## WHAT YOU NEED TO DO
For the entries below, the result should be an exact transcription of the lines from the one with "4. **Instalar Dependencias" up to and including the one with "## 🤝 Contribuir", and only those.

## DATA TO USE
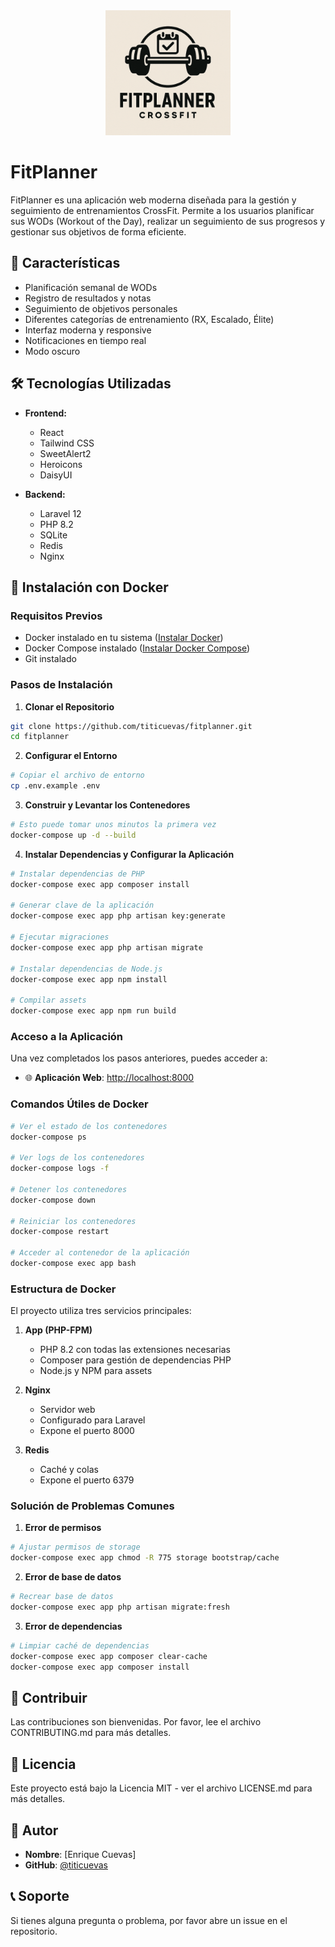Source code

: <div align="center">
  <img src="public/images/fitplanner-logo.png" alt="FitPlanner Logo" width="200"/>
</div>

# FitPlanner

FitPlanner es una aplicación web moderna diseñada para la gestión y seguimiento de entrenamientos CrossFit. Permite a los usuarios planificar sus WODs (Workout of the Day), realizar un seguimiento de sus progresos y gestionar sus objetivos de forma eficiente.

## 🚀 Características

- Planificación semanal de WODs
- Registro de resultados y notas
- Seguimiento de objetivos personales
- Diferentes categorías de entrenamiento (RX, Escalado, Élite)
- Interfaz moderna y responsive
- Notificaciones en tiempo real
- Modo oscuro

## 🛠️ Tecnologías Utilizadas

- **Frontend:**
  - React
  - Tailwind CSS
  - SweetAlert2
  - Heroicons
  - DaisyUI

- **Backend:**
  - Laravel 12
  - PHP 8.2
  - SQLite
  - Redis
  - Nginx

## 🐳 Instalación con Docker

### Requisitos Previos
- Docker instalado en tu sistema ([Instalar Docker](https://docs.docker.com/get-docker/))
- Docker Compose instalado ([Instalar Docker Compose](https://docs.docker.com/compose/install/))
- Git instalado

### Pasos de Instalación

1. **Clonar el Repositorio**
```bash
git clone https://github.com/titicuevas/fitplanner.git
cd fitplanner
```

2. **Configurar el Entorno**
```bash
# Copiar el archivo de entorno
cp .env.example .env
```

3. **Construir y Levantar los Contenedores**
```bash
# Esto puede tomar unos minutos la primera vez
docker-compose up -d --build
```

4. **Instalar Dependencias y Configurar la Aplicación**
```bash
# Instalar dependencias de PHP
docker-compose exec app composer install

# Generar clave de la aplicación
docker-compose exec app php artisan key:generate

# Ejecutar migraciones
docker-compose exec app php artisan migrate

# Instalar dependencias de Node.js
docker-compose exec app npm install

# Compilar assets
docker-compose exec app npm run build
```

### Acceso a la Aplicación

Una vez completados los pasos anteriores, puedes acceder a:
- 🌐 **Aplicación Web**: [http://localhost:8000](http://localhost:8000)

### Comandos Útiles de Docker

```bash
# Ver el estado de los contenedores
docker-compose ps

# Ver logs de los contenedores
docker-compose logs -f

# Detener los contenedores
docker-compose down

# Reiniciar los contenedores
docker-compose restart

# Acceder al contenedor de la aplicación
docker-compose exec app bash
```

### Estructura de Docker

El proyecto utiliza tres servicios principales:

1. **App (PHP-FPM)**
   - PHP 8.2 con todas las extensiones necesarias
   - Composer para gestión de dependencias PHP
   - Node.js y NPM para assets

2. **Nginx**
   - Servidor web
   - Configurado para Laravel
   - Expone el puerto 8000

3. **Redis**
   - Caché y colas
   - Expone el puerto 6379

### Solución de Problemas Comunes

1. **Error de permisos**
```bash
# Ajustar permisos de storage
docker-compose exec app chmod -R 775 storage bootstrap/cache
```

2. **Error de base de datos**
```bash
# Recrear base de datos
docker-compose exec app php artisan migrate:fresh
```

3. **Error de dependencias**
```bash
# Limpiar caché de dependencias
docker-compose exec app composer clear-cache
docker-compose exec app composer install
```

## 🤝 Contribuir

Las contribuciones son bienvenidas. Por favor, lee el archivo CONTRIBUTING.md para más detalles.

## 📝 Licencia

Este proyecto está bajo la Licencia MIT - ver el archivo LICENSE.md para más detalles.

## 👥 Autor

- **Nombre**: [Enrique Cuevas]
- **GitHub**: [@titicuevas](https://github.com/titicuevas)

## 📞 Soporte

Si tienes alguna pregunta o problema, por favor abre un issue en el repositorio.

## WRITTEN RESPONSE
4. **Instalar Dependencias y Configurar la Aplicación**
```bash
# Instalar dependencias de PHP
docker-compose exec app composer install

# Generar clave de la aplicación
docker-compose exec app php artisan key:generate

# Ejecutar migraciones
docker-compose exec app php artisan migrate

# Instalar dependencias de Node.js
docker-compose exec app npm install

# Compilar assets
docker-compose exec app npm run build
```

### Acceso a la Aplicación

Una vez completados los pasos anteriores, puedes acceder a:
- 🌐 **Aplicación Web**: [http://localhost:8000](http://localhost:8000)

### Comandos Útiles de Docker

```bash
# Ver el estado de los contenedores
docker-compose ps

# Ver logs de los contenedores
docker-compose logs -f

# Detener los contenedores
docker-compose down

# Reiniciar los contenedores
docker-compose restart

# Acceder al contenedor de la aplicación
docker-compose exec app bash
```

### Estructura de Docker

El proyecto utiliza tres servicios principales:

1. **App (PHP-FPM)**
   - PHP 8.2 con todas las extensiones necesarias
   - Composer para gestión de dependencias PHP
   - Node.js y NPM para assets

2. **Nginx**
   - Servidor web
   - Configurado para Laravel
   - Expone el puerto 8000

3. **Redis**
   - Caché y colas
   - Expone el puerto 6379

### Solución de Problemas Comunes

1. **Error de permisos**
```bash
# Ajustar permisos de storage
docker-compose exec app chmod -R 775 storage bootstrap/cache
```

2. **Error de base de datos**
```bash
# Recrear base de datos
docker-compose exec app php artisan migrate:fresh
```

3. **Error de dependencias**
```bash
# Limpiar caché de dependencias
docker-compose exec app composer clear-cache
docker-compose exec app composer install
```

## 🤝 Contribuir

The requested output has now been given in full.